My first first author paper is out! VIBRANT, software to identify and characterize microbial viruses from genomic data. @AnantharamanLab @KarthikGeomicro @ZhichaoZhou_CHN https://t.co/bX22DBve6p
— Kristopher Kieft (@KrisKieft) 2020年6月11日

Interested in viruses in metagenomes/genomes? Our new software VIBRANT built by Ph.D student @KrisKieft will identify and annotate viruses, predict metabolic genes, genome quality, and provides visual summaries. Preprint and docker image coming soon. https://t.co/imLPyGagNd
— Karthik Anantharaman (@KarthikGeomicro) 2019年10月16日

インストール

依存をcondaで導入し、VIBRANTのコードをpullしてテストした。テストしていないが、現在はbiocondaからインストールできる。

依存

VIBRANT has been tested and successfully run on Mac, Linux and Ubuntu systems.

Python3: https://www.python.org (version >= 3.5)
Prodigal: https://github.com/hyattpd/Prodigal
HMMER3: https://github.com/EddyRivasLab/hmmer
gzip: http://www.gzip.org/
tar: https://www.gnu.org/software/tar/
wget: https://www.gnu.org/software/wget/

Python Dependancies

BioPython: https://biopython.org/wiki/Download
Pandas: https://pandas.pydata.org/pandas-docs/stable/install.html
Matplotlib: https://matplotlib.org/
Seaborn: https://seaborn.pydata.org/
Numpy (version >= 1.17.0): https://numpy.org/
Scikit-learn: https://scikit-learn.org/stable/
Pickle: https://docs.python.org/3/library/pickle.html

本体　Github

#python3.7の仮想環境を作って入れる
conda create -n Vibrant -c bioconda -y hmmer Prodigal biopython python=3.7
conda activate Vibrant
conda install -c anaconda -y pandas matplotlib numpy seaborn scikit-learn

git clone https://github.com/AnantharamanLab/VIBRANT.git
chmod -R 777 VIBRANT
cd VIBRANT/

#or Bioconda(link)
conda install -c bioconda vibrant -y

> python3 VIBRANT_run.py -h

$ python3 VIBRANT_run.py -h

usage: VIBRANT_run.py [-h] [--version] -i I [-f {prot,nucl}] [-t T] [-l L]

[-o O] [-virome] [-no_plot] [-k K] [-p P] [-v V] [-e E]

[-a A] [-c C] [-n N] [-s S] [-m M] [-g G]

Usage: python3 VIBRANT_run.py -i <input_file> [options]. VIBRANT identifies

bacterial and archaeal viruses (phages) from assembled metagenomic scaffolds

or whole genomes, including the excision of integrated proviruses. VIBRANT

also performs curation of identified viral scaffolds, estimation of viral

genome completeness and analysis of viral metabolic capabilities.

optional arguments:

-h, --help show this help message and exit

--version show program's version number and exit

-i I input fasta file

-f {prot,nucl} format of input [default="nucl"]
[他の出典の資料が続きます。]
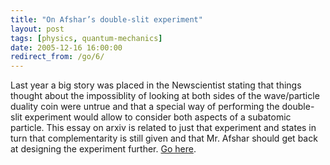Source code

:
 ```yaml
---
title: "On Afshar’s double-slit experiment"
layout: post
tags: [physics, quantum-mechanics]
date: 2005-12-16 16:00:00
redirect_from: /go/6/
---
```


Last year a big story was placed in the Newscientist stating that things thought about the impossiblity of looking at both sides of the wave/particle duality coin were untrue and that a special way of performing the double-slit experiment would allow to consider both aspects of a subatomic particle.
 This essay on arxiv is related to just that experiment and states in turn that complementarity is still given and that Mr. Afshar should get back at designing the experiment further. [Go here](http://arxiv.org/abs/quant-ph/0512123).
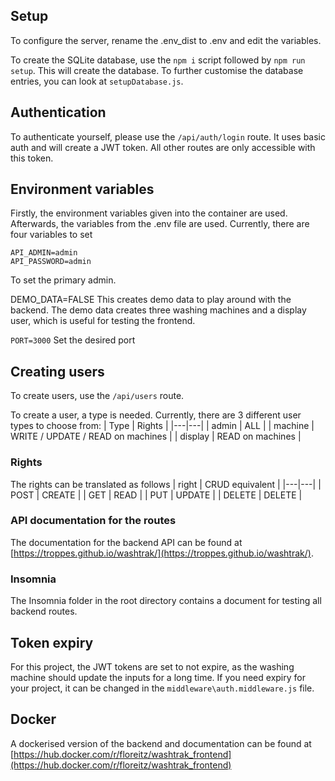 ## Setup

To configure the server, rename the .env_dist to .env and edit the variables.

To create the SQLite database, use the `npm i` script followed by `npm run setup`. This will create the database. To further customise the database entries, you can look at `setupDatabase.js`.

## Authentication

To authenticate yourself, please use the `/api/auth/login` route. It uses basic auth and will create a JWT token. All other routes are only accessible with this token.

## Environment variables

Firstly, the environment variables given into the container are used. Afterwards, the variables from the .env file are used. Currently, there are four variables to set

```
API_ADMIN=admin
API_PASSWORD=admin
```
To set the primary admin.

DEMO_DATA=FALSE
This creates demo data to play around with the backend. The demo data creates three washing machines and a display user, which is useful for testing the frontend.

```PORT=3000```
Set the desired port

## Creating users

To create users, use the `/api/users` route.

To create a user, a type is needed.
Currently, there are 3 different user types to choose from:
| Type | Rights |
|---|---|
| admin | ALL |
| machine | WRITE / UPDATE / READ on machines |
| display | READ on machines |

### Rights

The rights can be translated as follows
| right | CRUD equivalent |
|---|---|
| POST | CREATE |
| GET | READ |
| PUT | UPDATE |
| DELETE | DELETE |

### API documentation for the routes

The documentation for the backend API can be found at [https://troppes.github.io/washtrak/](https://troppes.github.io/washtrak/).

### Insomnia

The Insomnia folder in the root directory contains a document for testing all backend routes.

## Token expiry

For this project, the JWT tokens are set to not expire, as the washing machine should update the inputs for a long time. If you need expiry for your project, it can be changed in the `middleware\auth.middleware.js` file.

## Docker

A dockerised version of the backend and documentation can be found at [https://hub.docker.com/r/floreitz/washtrak_frontend](https://hub.docker.com/r/floreitz/washtrak_frontend)
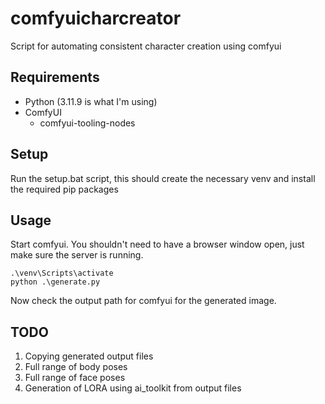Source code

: # comfyuicharcreator

Script for automating consistent character creation using comfyui

## Requirements

* Python (3.11.9 is what I'm using)
* ComfyUI
  * comfyui-tooling-nodes

## Setup

Run the setup.bat script, this should create the necessary venv and install the required pip packages

## Usage

Start comfyui. You shouldn't need to have a browser window open, just make sure the server is running.

```
.\venv\Scripts\activate
python .\generate.py
```

Now check the output path for comfyui for the generated image.

## TODO

1. Copying generated output files
2. Full range of body poses
3. Full range of face poses
4. Generation of LORA using ai_toolkit from output files

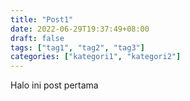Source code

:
 ```yaml
---
title: "Post1"
date: 2022-06-29T19:37:49+08:00
draft: false
tags: ["tag1", "tag2", "tag3"]
categories: ["kategori1", "kategori2"]
---
```


Halo ini post pertama
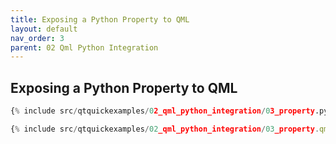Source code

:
 ```yaml
---
title: Exposing a Python Property to QML
layout: default
nav_order: 3
parent: 02 Qml Python Integration
---
```


## Exposing a Python Property to QML

```python
{% include src/qtquickexamples/02_qml_python_integration/03_property.py %}
```

```qml
{% include src/qtquickexamples/02_qml_python_integration/03_property.qml %}
```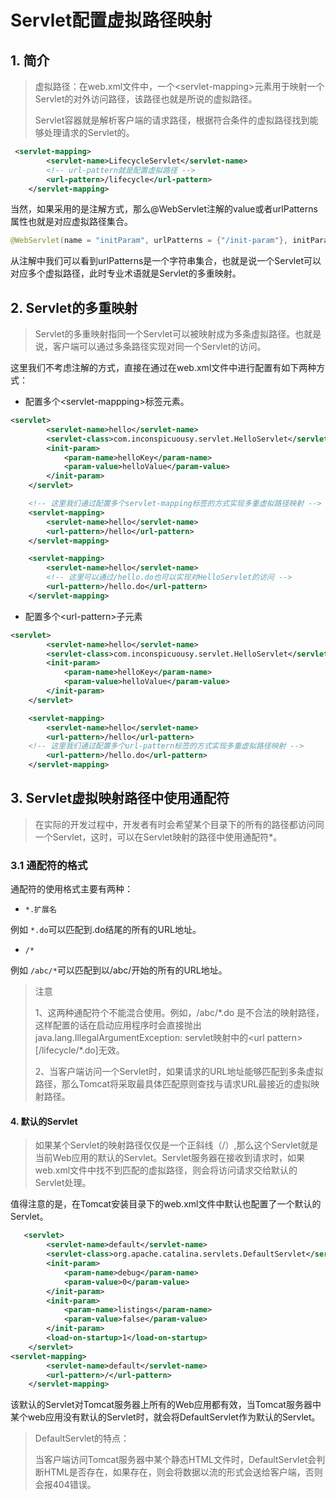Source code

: # Servlet配置虚拟路径映射

## 1. 简介

> 虚拟路径：在web.xml文件中，一个&lt;servlet-mapping&gt;元素用于映射一个Servlet的对外访问路径，该路径也就是所说的虚拟路径。
>
> Servlet容器就是解析客户端的请求路径，根据符合条件的虚拟路径找到能够处理请求的Servlet的。

```xml
 <servlet-mapping>
        <servlet-name>LifecycleServlet</servlet-name>
        <!-- url-pattern就是配置虚拟路径 -->
        <url-pattern>/lifecycle</url-pattern>
    </servlet-mapping>
```

当然，如果采用的是注解方式，那么@WebServlet注解的value或者urlPatterns属性也就是对应虚拟路径集合。

```java
@WebServlet(name = "initParam", urlPatterns = {"/init-param"}, initParams = {@WebInitParam(name = "initParamKey", value = "initParamValue")})
```

从注解中我们可以看到urlPatterns是一个字符串集合，也就是说一个Servlet可以对应多个虚拟路径，此时专业术语就是Servlet的多重映射。

## 2. Servlet的多重映射

> Servlet的多重映射指同一个Servlet可以被映射成为多条虚拟路径。也就是说，客户端可以通过多条路径实现对同一个Servlet的访问。

这里我们不考虑注解的方式，直接在通过在web.xml文件中进行配置有如下两种方式：

- 配置多个&lt;servlet-mappping&gt;标签元素。

```xml
<servlet>
        <servlet-name>hello</servlet-name>
        <servlet-class>com.inconspicuousy.servlet.HelloServlet</servlet-class>
        <init-param>
            <param-name>helloKey</param-name>
            <param-value>helloValue</param-value>
        </init-param>
    </servlet>

    <!-- 这里我们通过配置多个servlet-mapping标签的方式实现多重虚拟路径映射 -->
    <servlet-mapping>
        <servlet-name>hello</servlet-name>
        <url-pattern>/hello</url-pattern>
    </servlet-mapping>

    <servlet-mapping>
        <servlet-name>hello</servlet-name>
        <!-- 这里可以通过/hello.do也可以实现对HelloServlet的访问 -->
        <url-pattern>/hello.do</url-pattern>
    </servlet-mapping>
```

- 配置多个&lt;url-pattern&gt;子元素

```xml
<servlet>
        <servlet-name>hello</servlet-name>
        <servlet-class>com.inconspicuousy.servlet.HelloServlet</servlet-class>
        <init-param>
            <param-name>helloKey</param-name>
            <param-value>helloValue</param-value>
        </init-param>
    </servlet>

    <servlet-mapping>
        <servlet-name>hello</servlet-name>
        <url-pattern>/hello</url-pattern>
    <!-- 这里我们通过配置多个url-pattern标签的方式实现多重虚拟路径映射 -->
        <url-pattern>/hello.do</url-pattern>
    </servlet-mapping>
```

## 3. Servlet虚拟映射路径中使用通配符

> 在实际的开发过程中，开发者有时会希望某个目录下的所有的路径都访问同一个Servlet，这时，可以在Servlet映射的路径中使用通配符*。

### 3.1 通配符的格式

通配符的使用格式主要有两种：

- `*.扩展名`

例如 `*.do`可以匹配到.do结尾的所有的URL地址。

- `/*`

例如 `/abc/*`可以匹配到以/abc/开始的所有的URL地址。

> 注意
>
> 1、这两种通配符个不能混合使用。例如，/abc/*.do 是不合法的映射路径，这样配置的话在启动应用程序时会直接抛出java.lang.IllegalArgumentException: servlet映射中的&lt;url pattern&gt;[/lifecycle/\*.do]无效。
>
> 2、当客户端访问一个Servlet时，如果请求的URL地址能够匹配到多条虚拟路径，那么Tomcat将采取最具体匹配原则查找与请求URL最接近的虚拟映射路径。

#### 4. 默认的Servlet

> 如果某个Servlet的映射路径仅仅是一个正斜线（/）,那么这个Servlet就是当前Web应用的默认的Servlet。Servlet服务器在接收到请求时，如果web.xml文件中找不到匹配的虚拟路径，则会将访问请求交给默认的Servlet处理。

值得注意的是，在Tomcat安装目录下的web.xml文件中默认也配置了一个默认的Servlet。

```xml
   <servlet>
        <servlet-name>default</servlet-name>
        <servlet-class>org.apache.catalina.servlets.DefaultServlet</servlet-class>
        <init-param>
            <param-name>debug</param-name>
            <param-value>0</param-value>
        </init-param>
        <init-param>
            <param-name>listings</param-name>
            <param-value>false</param-value>
        </init-param>
        <load-on-startup>1</load-on-startup>
    </servlet>
<servlet-mapping>
        <servlet-name>default</servlet-name>
        <url-pattern>/</url-pattern>
    </servlet-mapping>
```

该默认的Servlet对Tomcat服务器上所有的Web应用都有效，当Tomcat服务器中某个web应用没有默认的Servlet时，就会将DefaultServlet作为默认的Servlet。

> DefaultServlet的特点：
>
> 当客户端访问Tomcat服务器中某个静态HTML文件时，DefaultServlet会判断HTML是否存在，如果存在，则会将数据以流的形式会送给客户端，否则会报404错误。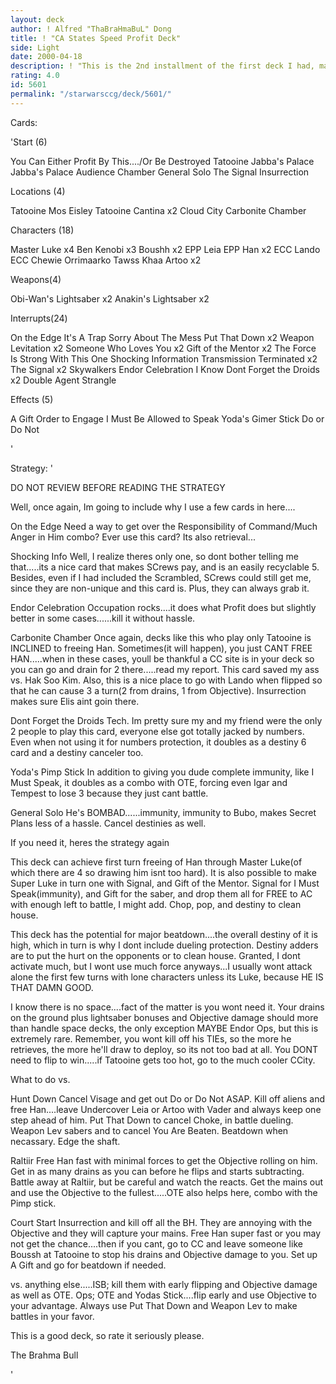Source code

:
 ```yaml
---
layout: deck
author: ! Alfred "ThaBraHmaBuL" Dong
title: ! "CA States Speed Profit Deck"
side: Light
date: 2000-04-18
description: ! "This is the 2nd installment of the first deck I had, made specially for states and all."
rating: 4.0
id: 5601
permalink: "/starwarsccg/deck/5601/"
---
```

Cards: 

'Start (6)

You Can Either Profit By This..../Or Be Destroyed
Tatooine Jabba's Palace
Jabba's Palace Audience Chamber
General Solo
The Signal
Insurrection

Locations (4)

Tatooine Mos Eisley
Tatooine Cantina x2
Cloud City Carbonite Chamber

Characters (18)

Master Luke x4
Ben Kenobi x3
Boushh x2
EPP Leia
EPP Han x2
ECC Lando
ECC Chewie
Orrimaarko
Tawss Khaa
Artoo x2

Weapons(4)

Obi-Wan's Lightsaber x2
Anakin's Lightsaber x2

Interrupts(24)

On the Edge
It's A Trap
Sorry About The Mess
Put That Down x2
Weapon Levitation x2
Someone Who Loves You x2
Gift of the Mentor x2
The Force Is Strong With This One
Shocking Information
Transmission Terminated x2
The Signal x2
Skywalkers
Endor Celebration
I Know
Dont Forget the Droids x2
Double Agent
Strangle

Effects (5)

A Gift
Order to Engage
I Must Be Allowed to Speak
Yoda's Gimer Stick
Do or Do Not


'

Strategy: '

DO NOT REVIEW BEFORE READING THE STRATEGY


Well, once again, Im going to include why I use a few cards in here....

On the Edge Need a way to get over the Responsibility of Command/Much Anger in Him combo? Ever use this card? Its also retrieval...

Shocking Info Well, I realize theres only one, so dont bother telling me that.....its a nice card that makes SCrews pay, and is an easily recyclable 5. Besides, even if I had included the Scrambled, SCrews could still get me, since they are non-unique and this card is. Plus, they can always grab it.

Endor Celebration Occupation rocks....it does what Profit does but slightly better in some cases......kill it without hassle.

Carbonite Chamber Once again, decks like this who play only Tatooine is INCLINED to freeing Han. Sometimes(it will happen), you just CANT FREE HAN.....when in these cases, youll be thankful a CC site is in your deck so you can go and drain for 2 there.....read my report. This card saved my ass vs. Hak Soo Kim. Also, this is a nice place to go with Lando when flipped so that he can cause 3 a turn(2 from drains, 1 from Objective). Insurrection makes sure Elis aint goin there.

Dont Forget the Droids Tech. Im pretty sure my and my friend were the only 2 people to play this card, everyone else got totally jacked by numbers. Even when not using it for numbers protection, it doubles as a destiny 6 card and a destiny canceler too.

Yoda's Pimp Stick In addition to giving you dude complete immunity, like I Must Speak, it doubles as a combo with OTE, forcing even Igar and Tempest to lose 3 because they just cant battle.

General Solo He's BOMBAD......immunity, immunity to Bubo, makes Secret Plans less of a hassle. Cancel destinies as well.


If you need it, heres the strategy again

This deck can achieve first turn freeing of Han through Master Luke(of which there are 4 so drawing him isnt too hard). It is also possible to make Super Luke in turn one with Signal, and Gift of the Mentor. Signal for I Must Speak(immunity), and Gift for the saber, and drop them all for FREE to AC with enough left to battle, I might add. Chop, pop, and destiny to clean house.

This deck has the potential for major beatdown....the overall destiny of it is high, which in turn is why I dont include dueling protection. Destiny adders are to put the hurt on the opponents or to clean house. Granted, I dont activate much, but I wont use much force anyways...I usually wont attack alone the first few turns with lone characters unless its Luke, because HE IS THAT DAMN GOOD.

I know there is no space....fact of the matter is you wont need it. Your drains on the ground plus lightsaber bonuses and Objective damage should more than handle space decks, the only exception MAYBE Endor Ops, but this is extremely rare. Remember, you wont kill off his TIEs, so the more he retrieves, the more he'll draw to deploy, so its not too bad at all.  You DONT need to flip to win.....if Tatooine gets too hot, go to the much cooler CCity.


What to do vs.

Hunt Down Cancel Visage and get out Do or Do Not ASAP. Kill off aliens and free Han....leave Undercover Leia or Artoo with Vader and always keep one step ahead of him. Put That Down to cancel Choke, in battle dueling. Weapon Lev sabers and to cancel You Are Beaten. Beatdown when necassary. Edge the shaft.

Raltiir Free Han fast with minimal forces to get the Objective rolling on him. Get in as many drains as you can before he flips and starts subtracting. Battle away at Raltiir, but be careful and watch the reacts. Get the mains out and use the Objective to the fullest.....OTE also helps here, combo with the Pimp stick.

Court Start Insurrection and kill off all the BH. They are annoying with the Objective and they will capture your mains. Free Han super fast or you may not get the chance....then if you cant, go to CC and leave someone like Boussh at Tatooine to stop his drains and Objective damage to you. Set up A Gift and go for beatdown if needed.

vs. anything else.....ISB; kill them with early flipping and Objective damage as well as OTE. Ops; OTE and Yodas Stick....flip early and use Objective to your advantage. Always use Put That Down and Weapon Lev to make battles in your favor.

This is a good deck, so rate it seriously please.

The Brahma Bull

'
-t T number of parallel VIBRANT runs, each occupies 1 CPU

[default=1, max of 1 CPU per scaffold]

-l L length in basepairs to limit input sequences [default=3000,

can increase but not decrease]

-o O number of ORFs per scaffold to limit input sequences

[default=4, can increase but not decrease]

-virome use this setting if dataset is known to be comprised mainly

of viruses. More sensitive to viruses, less sensitive to

false identifications [default=off]

-no_plot suppress the generation of summary plots [default=off]

-k K path to KEGG HMMs (if moved from default location)

-p P path to Pfam HMMs (if moved from default location)

-v V path to VOG HMMs (if moved from default location)

-e E path to plasmid HMMs (if moved from default location)

-a A path to viral-subset Pfam HMMs (if moved from default

location)

-c C path to VIBRANT categories file (if moved from default

location)

-n N path to VIBRANT annotation to name file (if moved from

default location)

-s S path to VIBRANT summary of KEGG metabolism file (if moved

from default location)

-m M path to VIBRANT neural network machine learning model (if

moved from default location)

-g G path to VIBRANT AMGs file (if moved from default location)

> python3 scripts/VIBRANT_annotation.py -h

$ python3 scripts/VIBRANT_annotation.py -h

usage: VIBRANT_annotation.py [-h] [--version] -i I [-f {prot,nucl}] [-l L]

[-o O] [-virome] [-k K] [-p P] [-v V] [-e E]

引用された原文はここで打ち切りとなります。